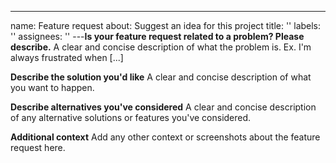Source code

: ---

name: Feature request about: Suggest an idea for this project title: '' labels:
'' assignees: '' ---**Is your feature request related to a problem? Please
describe.** A clear and concise description of what the problem is. Ex. I'm
always frustrated when [...]

**Describe the solution you'd like** A clear and concise description of what you
want to happen.

**Describe alternatives you've considered** A clear and concise description of
any alternative solutions or features you've considered.

**Additional context** Add any other context or screenshots about the feature
request here.
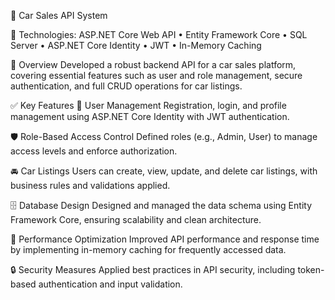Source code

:🚗 Car Sales API System


🔧 Technologies:
ASP.NET Core Web API • Entity Framework Core • SQL Server • ASP.NET Core Identity • JWT • In-Memory Caching

📌 Overview
Developed a robust backend API for a car sales platform, covering essential features such as user and role management, secure authentication, and full CRUD operations for car listings.

✅ Key Features
🔐 User Management
Registration, login, and profile management using ASP.NET Core Identity with JWT authentication.

🛡️ Role-Based Access Control
Defined roles (e.g., Admin, User) to manage access levels and enforce authorization.

🚘 Car Listings
Users can create, view, update, and delete car listings, with business rules and validations applied.

🗄️ Database Design
Designed and managed the data schema using Entity Framework Core, ensuring scalability and clean architecture.

🚀 Performance Optimization
Improved API performance and response time by implementing in-memory caching for frequently accessed data.

🔒 Security Measures
Applied best practices in API security, including token-based authentication and input validation.

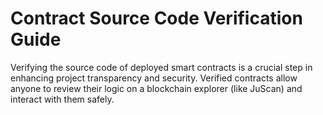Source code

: # Contract Source Code Verification Guide

Verifying the source code of deployed smart contracts is a crucial step in enhancing project transparency and security. Verified contracts allow anyone to review their logic on a blockchain explorer (like JuScan) and interact with them safely.&#x20;

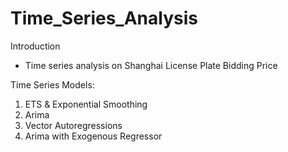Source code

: # Time_Series_Analysis

Introduction
- Time series analysis on Shanghai License Plate Bidding Price

Time Series Models:
1. ETS & Exponential Smoothing
2. Arima
3. Vector Autoregressions
4. Arima with Exogenous Regressor
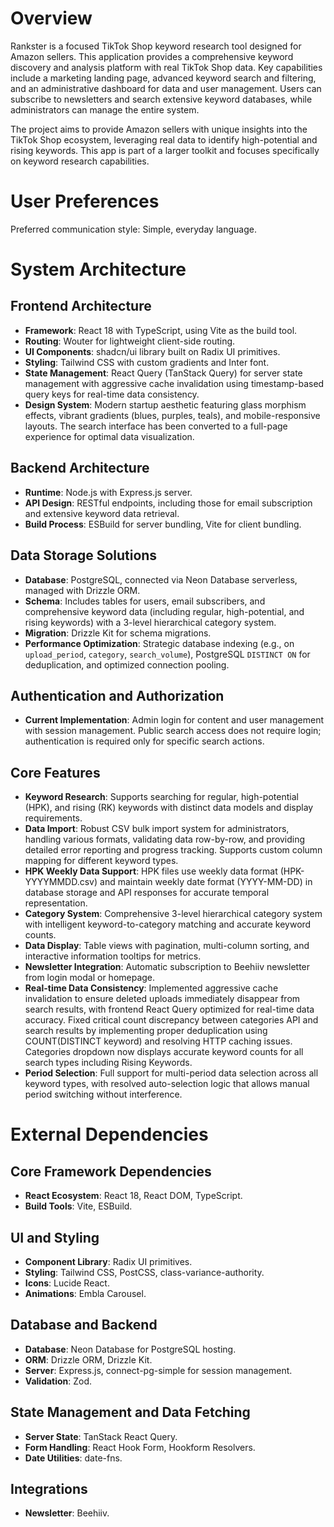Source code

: # Overview

Rankster is a focused TikTok Shop keyword research tool designed for Amazon sellers. This application provides a comprehensive keyword discovery and analysis platform with real TikTok Shop data. Key capabilities include a marketing landing page, advanced keyword search and filtering, and an administrative dashboard for data and user management. Users can subscribe to newsletters and search extensive keyword databases, while administrators can manage the entire system.

The project aims to provide Amazon sellers with unique insights into the TikTok Shop ecosystem, leveraging real data to identify high-potential and rising keywords. This app is part of a larger toolkit and focuses specifically on keyword research capabilities.

# User Preferences

Preferred communication style: Simple, everyday language.

# System Architecture

## Frontend Architecture
- **Framework**: React 18 with TypeScript, using Vite as the build tool.
- **Routing**: Wouter for lightweight client-side routing.
- **UI Components**: shadcn/ui library built on Radix UI primitives.
- **Styling**: Tailwind CSS with custom gradients and Inter font.
- **State Management**: React Query (TanStack Query) for server state management with aggressive cache invalidation using timestamp-based query keys for real-time data consistency.
- **Design System**: Modern startup aesthetic featuring glass morphism effects, vibrant gradients (blues, purples, teals), and mobile-responsive layouts. The search interface has been converted to a full-page experience for optimal data visualization.

## Backend Architecture
- **Runtime**: Node.js with Express.js server.
- **API Design**: RESTful endpoints, including those for email subscription and extensive keyword data retrieval.
- **Build Process**: ESBuild for server bundling, Vite for client bundling.

## Data Storage Solutions
- **Database**: PostgreSQL, connected via Neon Database serverless, managed with Drizzle ORM.
- **Schema**: Includes tables for users, email subscribers, and comprehensive keyword data (including regular, high-potential, and rising keywords) with a 3-level hierarchical category system.
- **Migration**: Drizzle Kit for schema migrations.
- **Performance Optimization**: Strategic database indexing (e.g., on `upload_period`, `category`, `search_volume`), PostgreSQL `DISTINCT ON` for deduplication, and optimized connection pooling.

## Authentication and Authorization
- **Current Implementation**: Admin login for content and user management with session management. Public search access does not require login; authentication is required only for specific search actions.

## Core Features
- **Keyword Research**: Supports searching for regular, high-potential (HPK), and rising (RK) keywords with distinct data models and display requirements.
- **Data Import**: Robust CSV bulk import system for administrators, handling various formats, validating data row-by-row, and providing detailed error reporting and progress tracking. Supports custom column mapping for different keyword types.
- **HPK Weekly Data Support**: HPK files use weekly data format (HPK-YYYYMMDD.csv) and maintain weekly date format (YYYY-MM-DD) in database storage and API responses for accurate temporal representation.
- **Category System**: Comprehensive 3-level hierarchical category system with intelligent keyword-to-category matching and accurate keyword counts.
- **Data Display**: Table views with pagination, multi-column sorting, and interactive information tooltips for metrics.
- **Newsletter Integration**: Automatic subscription to Beehiiv newsletter from login modal or homepage.
- **Real-time Data Consistency**: Implemented aggressive cache invalidation to ensure deleted uploads immediately disappear from search results, with frontend React Query optimized for real-time data accuracy. Fixed critical count discrepancy between categories API and search results by implementing proper deduplication using COUNT(DISTINCT keyword) and resolving HTTP caching issues. Categories dropdown now displays accurate keyword counts for all search types including Rising Keywords.
- **Period Selection**: Full support for multi-period data selection across all keyword types, with resolved auto-selection logic that allows manual period switching without interference.

# External Dependencies

## Core Framework Dependencies
- **React Ecosystem**: React 18, React DOM, TypeScript.
- **Build Tools**: Vite, ESBuild.

## UI and Styling
- **Component Library**: Radix UI primitives.
- **Styling**: Tailwind CSS, PostCSS, class-variance-authority.
- **Icons**: Lucide React.
- **Animations**: Embla Carousel.

## Database and Backend
- **Database**: Neon Database for PostgreSQL hosting.
- **ORM**: Drizzle ORM, Drizzle Kit.
- **Server**: Express.js, connect-pg-simple for session management.
- **Validation**: Zod.

## State Management and Data Fetching
- **Server State**: TanStack React Query.
- **Form Handling**: React Hook Form, Hookform Resolvers.
- **Date Utilities**: date-fns.

## Integrations
- **Newsletter**: Beehiiv.
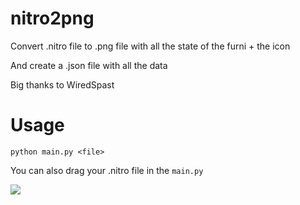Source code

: # nitro2png
Convert .nitro file to .png file with all the state of the furni + the icon

And create a .json file with all the data

Big thanks to WiredSpast

# Usage
`python main.py <file>`

You can also drag your .nitro file in the `main.py`

![](https://github.com/Laande/nitro2png/blob/main/demo.gif)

Task prompt: From the line that contains "## Core Framework Dependencies" to the end of the listing, give every line again exactly as written. Leave the pictures out.

Written answer:
## Core Framework Dependencies
- **React Ecosystem**: React 18, React DOM, TypeScript.
- **Build Tools**: Vite, ESBuild.

## UI and Styling
- **Component Library**: Radix UI primitives.
- **Styling**: Tailwind CSS, PostCSS, class-variance-authority.
- **Icons**: Lucide React.
- **Animations**: Embla Carousel.

## Database and Backend
- **Database**: Neon Database for PostgreSQL hosting.
- **ORM**: Drizzle ORM, Drizzle Kit.
- **Server**: Express.js, connect-pg-simple for session management.
- **Validation**: Zod.

## State Management and Data Fetching
- **Server State**: TanStack React Query.
- **Form Handling**: React Hook Form, Hookform Resolvers.
- **Date Utilities**: date-fns.

## Integrations
- **Newsletter**: Beehiiv.
Source code

: # nitro2png
Convert .nitro file to .png file with all the state of the furni + the icon

And create a .json file with all the data

Big thanks to WiredSpast

# Usage
`python main.py <file>`

You can also drag your .nitro file in the `main.py`

![](https://github.com/Laande/nitro2png/blob/main/demo.gif)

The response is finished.